» PROMPT
With the pictures left out, write every entry down exactly.

» INPUT FOR THIS TASK
· · · ·
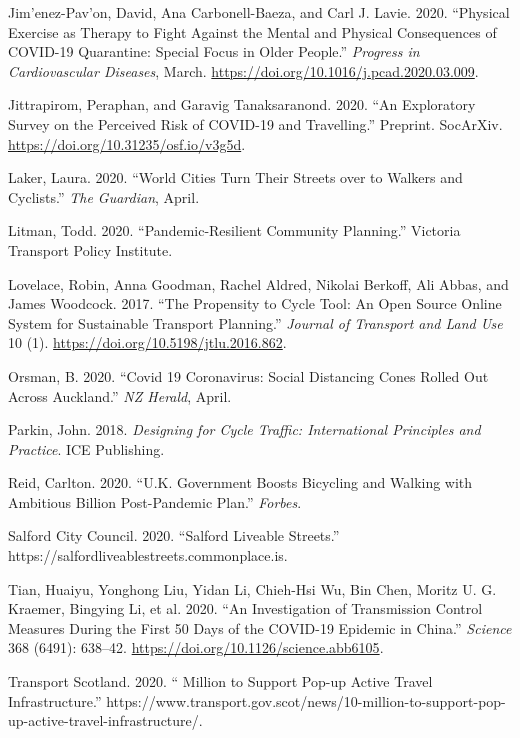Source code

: \documentclass[
]{article}
\newlength{\cslhangindent}
\newenvironment{cslreferences}%
  {\setlength{\parindent}{0pt}%
  \everypar{\setlength{\hangindent}{\cslhangindent}}\ignorespaces}%
  {\par}
\begin{document}
\begin{cslreferences}
\leavevmode\hypertarget{ref-jimenez-pavon_physical_2020}{}%
Jim\a'enez-Pav\a'on, David, Ana Carbonell-Baeza, and Carl J. Lavie. 2020. ``Physical Exercise as Therapy to Fight Against the Mental and Physical Consequences of COVID-19 Quarantine: Special Focus in Older People.'' \emph{Progress in Cardiovascular Diseases}, March. \url{https://doi.org/10.1016/j.pcad.2020.03.009}.

\leavevmode\hypertarget{ref-jittrapirom_exploratory_2020}{}%
Jittrapirom, Peraphan, and Garavig Tanaksaranond. 2020. ``An Exploratory Survey on the Perceived Risk of COVID-19 and Travelling.'' Preprint. SocArXiv. \url{https://doi.org/10.31235/osf.io/v3g5d}.

\leavevmode\hypertarget{ref-laker_world_2020}{}%
Laker, Laura. 2020. ``World Cities Turn Their Streets over to Walkers and Cyclists.'' \emph{The Guardian}, April.

\leavevmode\hypertarget{ref-litman_pandemicresilient_2020}{}%
Litman, Todd. 2020. ``Pandemic-Resilient Community Planning.'' Victoria Transport Policy Institute.

\leavevmode\hypertarget{ref-lovelace_propensity_2017}{}%
Lovelace, Robin, Anna Goodman, Rachel Aldred, Nikolai Berkoff, Ali Abbas, and James Woodcock. 2017. ``The Propensity to Cycle Tool: An Open Source Online System for Sustainable Transport Planning.'' \emph{Journal of Transport and Land Use} 10 (1). \url{https://doi.org/10.5198/jtlu.2016.862}.

\leavevmode\hypertarget{ref-orsman_covid_2020}{}%
Orsman, B. 2020. ``Covid 19 Coronavirus: Social Distancing Cones Rolled Out Across Auckland.'' \emph{NZ Herald}, April.

\leavevmode\hypertarget{ref-parkin_designing_2018}{}%
Parkin, John. 2018. \emph{Designing for Cycle Traffic: International Principles and Practice}. ICE Publishing.

\leavevmode\hypertarget{ref-reid_government_2020}{}%
Reid, Carlton. 2020. ``U.K. Government Boosts Bicycling and Walking with Ambitious Billion Post-Pandemic Plan.'' \emph{Forbes}.

\leavevmode\hypertarget{ref-salfordcitycouncil_salford_2020}{}%
Salford City Council. 2020. ``Salford Liveable Streets.'' https://salfordliveablestreets.commonplace.is.

\leavevmode\hypertarget{ref-tian_investigation_2020}{}%
Tian, Huaiyu, Yonghong Liu, Yidan Li, Chieh-Hsi Wu, Bin Chen, Moritz U. G. Kraemer, Bingying Li, et al. 2020. ``An Investigation of Transmission Control Measures During the First 50 Days of the COVID-19 Epidemic in China.'' \emph{Science} 368 (6491): 638--42. \url{https://doi.org/10.1126/science.abb6105}.

\leavevmode\hypertarget{ref-transportscotland_10_2020}{}%
Transport Scotland. 2020. `` Million to Support Pop-up Active Travel Infrastructure.'' https://www.transport.gov.scot/news/10-million-to-support-pop-up-active-travel-infrastructure/.
\end{cslreferences}
\end{document}
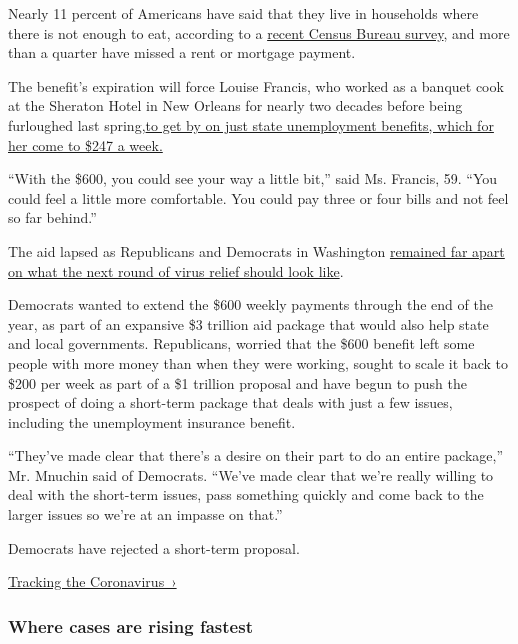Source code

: Nearly 11 percent of Americans have said that they live in households
where there is not enough to eat, according to a
\href{https://www.census.gov/programs-surveys/household-pulse-survey/data.html?utm_campaign=20200727mspuls1ccdtanl\&utm_medium=email\&utm_source=govdelivery}{recent
Census Bureau survey}, and more than a quarter have missed a rent or
mortgage payment.

The benefit's expiration will force Louise Francis, who worked as a
banquet cook at the Sheraton Hotel in New Orleans for nearly two decades
before being furloughed last
spring,\href{https://www.nytimes3xbfgragh.onion/2020/07/30/business/economy/q2-gdp-coronavirus-economy.html}{to
get by on just state unemployment benefits, which for her come to \$247
a week.}

``With the \$600, you could see your way a little bit,'' said Ms.
Francis, 59. ``You could feel a little more comfortable. You could pay
three or four bills and not feel so far behind.''

The aid lapsed as Republicans and Democrats in Washington
\href{https://www.nytimes3xbfgragh.onion/2020/07/28/us/politics/coronavirus-relief-bills-house-senate.html}{remained
far apart on what the next round of virus relief should look like}.

Democrats wanted to extend the \$600 weekly payments through the end of
the year, as part of an expansive \$3 trillion aid package that would
also help state and local governments. Republicans, worried that the
\$600 benefit left some people with more money than when they were
working, sought to scale it back to \$200 per week as part of a \$1
trillion proposal and have begun to push the prospect of doing a
short-term package that deals with just a few issues, including the
unemployment insurance benefit.

``They've made clear that there's a desire on their part to do an entire
package,'' Mr. Mnuchin said of Democrats. ``We've made clear that we're
really willing to deal with the short-term issues, pass something
quickly and come back to the larger issues so we're at an impasse on
that.''

Democrats have rejected a short-term proposal.

\href{https://www.nytimes3xbfgragh.onion/interactive/2020/us/coronavirus-us-cases.html}{Tracking
the Coronavirus~›}

\href{https://www.nytimes3xbfgragh.onion/interactive/2020/us/coronavirus-us-cases.html}{}

\hypertarget{where-cases-are-rising-fastest}{%
\subsubsection{\texorpdfstring{Where cases are \textbf{rising}
fastest}{Where cases are rising fastest}}\label{where-cases-are-rising-fastest}}

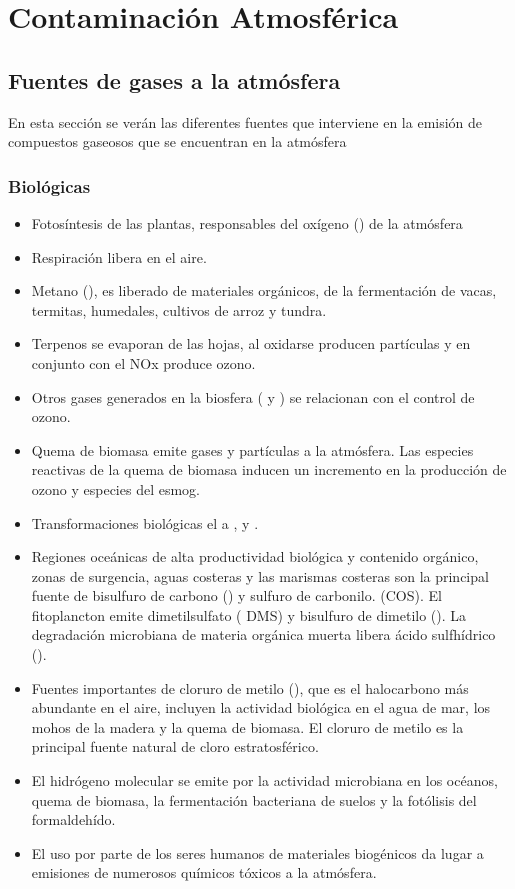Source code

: \chapter{Contaminaci\'on Atmosf\'erica}

\section{Fuentes de gases a la atmósfera}

En esta sección se verán las diferentes fuentes que interviene en la emisión de compuestos gaseosos que se encuentran en la atmósfera

\subsection{Biológicas}\label{subbio}
\begin{itemize}
\item Fotosíntesis de las plantas, responsables del oxígeno () de la atmósfera
\item  Respiración libera  en el aire.
\item  Metano (), es liberado de materiales orgánicos, de la fermentación de vacas, termitas, humedales, cultivos de arroz y tundra.
\item  Terpenos  se evaporan de las hojas, al oxidarse producen partículas y en conjunto con el NOx produce ozono. 
\item Otros gases generados en la biosfera ( y ) se relacionan con el control de ozono.
\item Quema de biomasa emite gases y partículas a la atmósfera. Las especies reactivas de la quema de biomasa inducen un incremento en la producción de ozono y especies del esmog.
\item  Transformaciones biológicas el  a ,  y .
\item Regiones oceánicas de alta productividad biológica y contenido orgánico, zonas de surgencia, aguas costeras y las marismas costeras son la principal fuente de bisulfuro de carbono ()  y sulfuro de carbonilo. (COS). El fitoplancton emite dimetilsulfato ( DMS) y bisulfuro de dimetilo (). La degradación microbiana de materia orgánica muerta libera ácido sulfhídrico ().
\item Fuentes importantes de cloruro de metilo (), que es el halocarbono más abundante en el aire, incluyen la actividad biológica en el agua de mar, los mohos de la madera y la quema de biomasa. El cloruro de metilo es la principal fuente natural de cloro estratosférico.
\item El hidrógeno molecular se emite por la actividad microbiana en los océanos, quema de biomasa, la fermentación bacteriana de suelos y la fotólisis del formaldehído.
\item El uso por parte de los seres humanos de materiales biogénicos da lugar a emisiones de numerosos químicos tóxicos a la atmósfera.
\end{itemize}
· · · ·
» EXERCISE OUTPUT
Source code

: \documentclass[
]{article}
\newlength{\cslhangindent}
\newenvironment{cslreferences}%
  {\setlength{\parindent}{0pt}%
  \everypar{\setlength{\hangindent}{\cslhangindent}}\ignorespaces}%
  {\par}
\begin{document}
\begin{cslreferences}
\leavevmode\hypertarget{ref-jimenez-pavon_physical_2020}{}%
Jim\a'enez-Pav\a'on, David, Ana Carbonell-Baeza, and Carl J. Lavie. 2020. ``Physical Exercise as Therapy to Fight Against the Mental and Physical Consequences of COVID-19 Quarantine: Special Focus in Older People.'' \emph{Progress in Cardiovascular Diseases}, March. \url{https://doi.org/10.1016/j.pcad.2020.03.009}.

\leavevmode\hypertarget{ref-jittrapirom_exploratory_2020}{}%
Jittrapirom, Peraphan, and Garavig Tanaksaranond. 2020. ``An Exploratory Survey on the Perceived Risk of COVID-19 and Travelling.'' Preprint. SocArXiv. \url{https://doi.org/10.31235/osf.io/v3g5d}.

\leavevmode\hypertarget{ref-laker_world_2020}{}%
Laker, Laura. 2020. ``World Cities Turn Their Streets over to Walkers and Cyclists.'' \emph{The Guardian}, April.

\leavevmode\hypertarget{ref-litman_pandemicresilient_2020}{}%
Litman, Todd. 2020. ``Pandemic-Resilient Community Planning.'' Victoria Transport Policy Institute.

\leavevmode\hypertarget{ref-lovelace_propensity_2017}{}%
Lovelace, Robin, Anna Goodman, Rachel Aldred, Nikolai Berkoff, Ali Abbas, and James Woodcock. 2017. ``The Propensity to Cycle Tool: An Open Source Online System for Sustainable Transport Planning.'' \emph{Journal of Transport and Land Use} 10 (1). \url{https://doi.org/10.5198/jtlu.2016.862}.

\leavevmode\hypertarget{ref-orsman_covid_2020}{}%
Orsman, B. 2020. ``Covid 19 Coronavirus: Social Distancing Cones Rolled Out Across Auckland.'' \emph{NZ Herald}, April.

\leavevmode\hypertarget{ref-parkin_designing_2018}{}%
Parkin, John. 2018. \emph{Designing for Cycle Traffic: International Principles and Practice}. ICE Publishing.

\leavevmode\hypertarget{ref-reid_government_2020}{}%
Reid, Carlton. 2020. ``U.K. Government Boosts Bicycling and Walking with Ambitious Billion Post-Pandemic Plan.'' \emph{Forbes}.

\leavevmode\hypertarget{ref-salfordcitycouncil_salford_2020}{}%
Salford City Council. 2020. ``Salford Liveable Streets.'' https://salfordliveablestreets.commonplace.is.

\leavevmode\hypertarget{ref-tian_investigation_2020}{}%
Tian, Huaiyu, Yonghong Liu, Yidan Li, Chieh-Hsi Wu, Bin Chen, Moritz U. G. Kraemer, Bingying Li, et al. 2020. ``An Investigation of Transmission Control Measures During the First 50 Days of the COVID-19 Epidemic in China.'' \emph{Science} 368 (6491): 638--42. \url{https://doi.org/10.1126/science.abb6105}.

\leavevmode\hypertarget{ref-transportscotland_10_2020}{}%
Transport Scotland. 2020. `` Million to Support Pop-up Active Travel Infrastructure.'' https://www.transport.gov.scot/news/10-million-to-support-pop-up-active-travel-infrastructure/.
\end{cslreferences}
\end{document}
Source code

: Nearly 11 percent of Americans have said that they live in households
where there is not enough to eat, according to a
\href{https://www.census.gov/programs-surveys/household-pulse-survey/data.html?utm_campaign=20200727mspuls1ccdtanl\&utm_medium=email\&utm_source=govdelivery}{recent
Census Bureau survey}, and more than a quarter have missed a rent or
mortgage payment.

The benefit's expiration will force Louise Francis, who worked as a
banquet cook at the Sheraton Hotel in New Orleans for nearly two decades
before being furloughed last
spring,\href{https://www.nytimes3xbfgragh.onion/2020/07/30/business/economy/q2-gdp-coronavirus-economy.html}{to
get by on just state unemployment benefits, which for her come to \$247
a week.}

``With the \$600, you could see your way a little bit,'' said Ms.
Francis, 59. ``You could feel a little more comfortable. You could pay
three or four bills and not feel so far behind.''

The aid lapsed as Republicans and Democrats in Washington
\href{https://www.nytimes3xbfgragh.onion/2020/07/28/us/politics/coronavirus-relief-bills-house-senate.html}{remained
far apart on what the next round of virus relief should look like}.

Democrats wanted to extend the \$600 weekly payments through the end of
the year, as part of an expansive \$3 trillion aid package that would
also help state and local governments. Republicans, worried that the
\$600 benefit left some people with more money than when they were
working, sought to scale it back to \$200 per week as part of a \$1
trillion proposal and have begun to push the prospect of doing a
short-term package that deals with just a few issues, including the
unemployment insurance benefit.

``They've made clear that there's a desire on their part to do an entire
package,'' Mr. Mnuchin said of Democrats. ``We've made clear that we're
really willing to deal with the short-term issues, pass something
quickly and come back to the larger issues so we're at an impasse on
that.''

Democrats have rejected a short-term proposal.

\href{https://www.nytimes3xbfgragh.onion/interactive/2020/us/coronavirus-us-cases.html}{Tracking
the Coronavirus~›}

\href{https://www.nytimes3xbfgragh.onion/interactive/2020/us/coronavirus-us-cases.html}{}

\hypertarget{where-cases-are-rising-fastest}{%
\subsubsection{\texorpdfstring{Where cases are \textbf{rising}
fastest}{Where cases are rising fastest}}\label{where-cases-are-rising-fastest}}

Source code

: \chapter{Contaminaci\'on Atmosf\'erica}

\section{Fuentes de gases a la atmósfera}

En esta sección se verán las diferentes fuentes que interviene en la emisión de compuestos gaseosos que se encuentran en la atmósfera

\subsection{Biológicas}\label{subbio}
\begin{itemize}
\item Fotosíntesis de las plantas, responsables del oxígeno () de la atmósfera
\item  Respiración libera  en el aire.
\item  Metano (), es liberado de materiales orgánicos, de la fermentación de vacas, termitas, humedales, cultivos de arroz y tundra.
\item  Terpenos  se evaporan de las hojas, al oxidarse producen partículas y en conjunto con el NOx produce ozono. 
\item Otros gases generados en la biosfera ( y ) se relacionan con el control de ozono.
\item Quema de biomasa emite gases y partículas a la atmósfera. Las especies reactivas de la quema de biomasa inducen un incremento en la producción de ozono y especies del esmog.
\item  Transformaciones biológicas el  a ,  y .
\item Regiones oceánicas de alta productividad biológica y contenido orgánico, zonas de surgencia, aguas costeras y las marismas costeras son la principal fuente de bisulfuro de carbono ()  y sulfuro de carbonilo. (COS). El fitoplancton emite dimetilsulfato ( DMS) y bisulfuro de dimetilo (). La degradación microbiana de materia orgánica muerta libera ácido sulfhídrico ().
\item Fuentes importantes de cloruro de metilo (), que es el halocarbono más abundante en el aire, incluyen la actividad biológica en el agua de mar, los mohos de la madera y la quema de biomasa. El cloruro de metilo es la principal fuente natural de cloro estratosférico.
\item El hidrógeno molecular se emite por la actividad microbiana en los océanos, quema de biomasa, la fermentación bacteriana de suelos y la fotólisis del formaldehído.
\item El uso por parte de los seres humanos de materiales biogénicos da lugar a emisiones de numerosos químicos tóxicos a la atmósfera.
\end{itemize}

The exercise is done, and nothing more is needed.